Task ::
Would you repeat exactly the part of the listing below that runs from the line containing "[Webhooks]탭에서 **콜백 URL**" down to the line containing "#### Facebook 앱 받아보기 설정", inclusive, and nothing else?

========

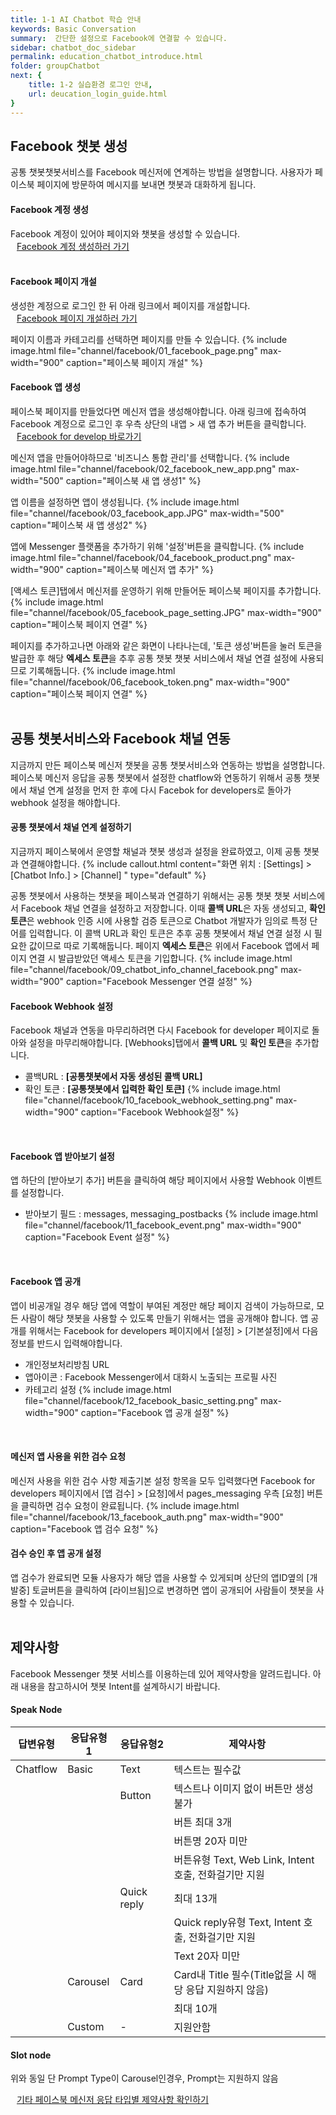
 ```yaml
---
title: 1-1 AI Chatbot 학습 안내
keywords: Basic Conversation
summary:  간단한 설정으로 Facebook에 연결할 수 있습니다.
sidebar: chatbot_doc_sidebar
permalink: education_chatbot_introduce.html
folder: groupChatbot
next: {
    title: 1-2 실습환경 로그인 안내,
    url: deucation_login_guide.html
}
---
```


## Facebook 챗봇 생성
공통 챗봇챗봇서비스를 Facebook 메신저에 연계하는 방법을 설명합니다. 사용자가 페이스북 페이지에 방문하여 메시지를 보내면 챗봇과 대화하게 됩니다.
<br/>

#### Facebook 계정 생성
Facebook 계정이 있어야 페이지와 챗봇을 생성할 수 있습니다.<br/>
<span style="color:#2c3238;"><i class="fa fa-external-link-square" aria-hidden="true" style="margin:0px 5px"></i>
[Facebook 계정 생성하러 가기](https://www.facebook.com/r.php)</span>
<br/>
<br/>

#### Facebook 페이지 개설
생성한 계정으로 로그인 한 뒤 아래 링크에서 페이지를 개설합니다.<br/>
<span style="color:#2c3238;"><i class="fa fa-external-link-square" aria-hidden="true" style="margin:0px 5px"></i>
[Facebook 페이지 개설하러 가기](https://facebook.com/pages/create)</span>
<br/>

페이지 이름과 카테고리를 선택하면 페이지를 만들 수 있습니다.
{% include image.html file="channel/facebook/01_facebook_page.png" max-width="900" caption="페이스북 페이지 개설" %}
<br/>

#### Facebook 앱 생성
페이스북 페이지를 만들었다면 메신저 앱을 생성해야합니다. 아래 링크에 접속하여 Facebook 계정으로 로그인 후 우측 상단의 내앱 > 새 앱 추가 버튼을 클릭합니다. <br/>
<span style="color:#2c3238;"><i class="fa fa-external-link-square" aria-hidden="true" style="margin:0px 5px"></i>
[Facebook for develop 바로가기](https://developers.facebook.com/)</span>

메신저 앱을 만들어야하므로 '비즈니스 통합 관리'를 선택합니다.
{% include image.html file="channel/facebook/02_facebook_new_app.png" max-width="500" caption="페이스북 새 앱 생성1" %} 
<br/>

앱 이름을 설정하면 앱이 생성됩니다.
{% include image.html file="channel/facebook/03_facebook_app.JPG" max-width="500" caption="페이스북 새 앱 생성2" %} 
<br/>

앱에 Messenger 플랫폼을 추가하기 위해 '설정'버튼을 클릭합니다.
{% include image.html file="channel/facebook/04_facebook_product.png" max-width="900" caption="페이스북 메신저 앱 추가" %} 
<br/>

[액세스 토큰]탭에서 메신저를 운영하기 위해 만들어둔 페이스북 페이지를 추가합니다.
{% include image.html file="channel/facebook/05_facebook_page_setting.JPG" max-width="900" caption="페이스북 페이지 연결" %} 
<br/>

페이지를 추가하고나면 아래와 같은 화면이 나타나는데, '토큰 생성'버튼을 눌러 토큰을 발급한 후 해당 **엑세스 토큰**을 추후 공통 챗봇 챗봇 서비스에서 채널 연결 설정에 사용되므로 기록해둡니다.
{% include image.html file="channel/facebook/06_facebook_token.png" max-width="900" caption="페이스북 페이지 연결" %}
<br/>
<br/>


## 공통 챗봇서비스와 Facebook 채널 연동
지금까지 만든 페이스북 메신저 챗봇을 공통 챗봇서비스와 연동하는 방법을 설명합니다. 페이스북 메신저 응답을 공통 챗봇에서 설정한 chatflow와 연동하기 위해서 공통 챗봇에서 채널 연계 설정을 먼저 한 후에 다시 Facebok for developers로 돌아가 webhook 설정을 해야합니다.

#### 공통 챗봇에서 채널 연계 설정하기
지금까지 페이스북에서 운영할 채널과 챗봇 생성과 설정을 완료하였고, 이제 공통 챗봇과 연결해야합니다.
{% include callout.html content="화면 위치 : [Settings] > [Chatbot Info.] > [Channel] " type="default" %}

공통 챗봇에서 사용하는 챗봇을 페이스북과 연결하기 위해서는 공통 챗봇 챗봇 서비스에서 Facebook 채널 연결을 설정하고 저장합니다. 
이때 **콜백 URL**은 자동 생성되고, **확인 토큰**은 webhook 인증 시에 사용할 검증 토큰으로 Chatbot 개발자가 임의로 특정 단어를 입력합니다. 이 콜백 URL과 확인 토큰은 추후 공통 챗봇에서 채널 연결 설정 시 필요한 값이므로 따로 기록해둡니다. 페이지 **엑세스 토큰**은 위에서 Facebook 앱에서 페이지 연결 시 발급받았던 액세스 토큰을 기입합니다.
{% include image.html file="channel/facebook/09_chatbot_info_channel_facebook.png" max-width="900" caption="Facebook Messenger 연결 설정" %}
<br/>

#### Facebook Webhook 설정
Facebook 채널과 연동을 마무리하려면 다시 Facebook for developer 페이지로 돌아와 설정을 마무리해야합니다. 
[Webhooks]탭에서 **콜백 URL** 및 **확인 토큰**을 추가합니다. <br/>
 - 콜백URL : **[공통챗봇에서 자동 생성된 콜백 URL]**
 - 확인 토큰 : **[공통챗봇에서 입력한 확인 토큰]**
{% include image.html file="channel/facebook/10_facebook_webhook_setting.png" max-width="900" caption="Facebook Webhook설정" %}
<br/>

#### Facebook 앱 받아보기 설정
앱 하단의 [받아보기 추가] 버튼을 클릭하여 해당 페이지에서 사용할 Webhook 이벤트를 설정합니다. 
- 받아보기 필드 : messages, messaging_postbacks
{% include image.html file="channel/facebook/11_facebook_event.png" max-width="900" caption="Facebook Event 설정" %}
<br/>

#### Facebook 앱 공개
앱이 비공개일 경우 해당 앱에 역할이 부여된 계정만 해당 페이지 검색이 가능하므로, 모든 사람이 해당 챗봇을 사용할 수 있도록 만들기 위해서는 앱을 공개해야 합니다. 앱 공개를 위해서는 Facebook for developers 페이지에서 [설정] > [기본설정]에서 다음 정보를 반드시 입력해야합니다.
 - 개인정보처리방침 URL
 - 앱아이콘 : Facebook Messenger에서 대화시 노출되는 프로필 사진
 - 카테고리 설정
{% include image.html file="channel/facebook/12_facebook_basic_setting.png" max-width="900" caption="Facebook 앱 공개 설정" %}
<br/>

#### 메신저 앱 사용을 위한 검수 요청	
메신저 사용을 위한 검수 사항 제출기본 설정 항목을 모두 입력했다면 Facebook for developers 페이지에서 [앱 검수] > [요청]에서 pages_messaging 우측 [요청] 버튼을 클릭하면 검수 요청이 완료됩니다.
{% include image.html file="channel/facebook/13_facebook_auth.png" max-width="900" caption="Facebook 앱 검수 요청" %}
<br/>

#### 검수 승인 후 앱 공개 설정	
앱 검수가 완료되면 모듈 사용자가 해당 앱을 사용할 수 있게되며 상단의 앱ID옆의 [개발중] 토글버튼을 클릭하여 [라이브됨]으로 변경하면 앱이 공개되어 사람들이 챗봇을 사용할 수 있습니다.
<br/>
<br/>

## 제약사항
Facebook Messenger 챗봇 서비스를 이용하는데 있어 제약사항을 알려드립니다.
아래 내용을 참고하시어 챗봇 Intent를 설계하시기 바랍니다.
<br/>

#### Speak Node

| 답변유형 | 응답유형1 | 응답유형2 | 제약사항 |
|--------|--------|--------|--------|
| Chatflow | Basic | Text | 텍스트는 필수값 |
|  |  | Button | 텍스트나 이미지 없이 버튼만 생성 불가 |
|  |  |  | 버튼 최대 3개 |
|  |  |  | 버튼명 20자 미만 |
|  |  |  | 버튼유형 Text, Web Link, Intent 호출, 전화걸기만 지원 |
|  |  | Quick reply | 최대 13개 |
|  |  |  | Quick reply유형 Text, Intent 호출, 전화걸기만 지원 |
|  |  |  | Text 20자 미만 |
|  | Carousel | Card | Card내 Title 필수(Title없을 시 해당 응답 지원하지 않음) |
|  |  |  | 최대 10개 |
|  | Custom | - | 지원안함 |


#### Slot node
위와 동일
단 Prompt Type이 Carousel인경우, Prompt는 지원하지 않음

<span style="color:#2c3238;"><i class="fa fa-external-link-square" aria-hidden="true" style="margin:0px 5px"></i>[기타 페이스북 메신저 응답 타입별 제약사항 확인하기](https://developers.facebook.com/docs/messenger-platform/reference/templates)</span>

========

Answer to this problem ::
[Webhooks]탭에서 **콜백 URL** 및 **확인 토큰**을 추가합니다. <br/>
 - 콜백URL : **[공통챗봇에서 자동 생성된 콜백 URL]**
 - 확인 토큰 : **[공통챗봇에서 입력한 확인 토큰]**
{% include image.html file="channel/facebook/10_facebook_webhook_setting.png" max-width="900" caption="Facebook Webhook설정" %}
<br/>

#### Facebook 앱 받아보기 설정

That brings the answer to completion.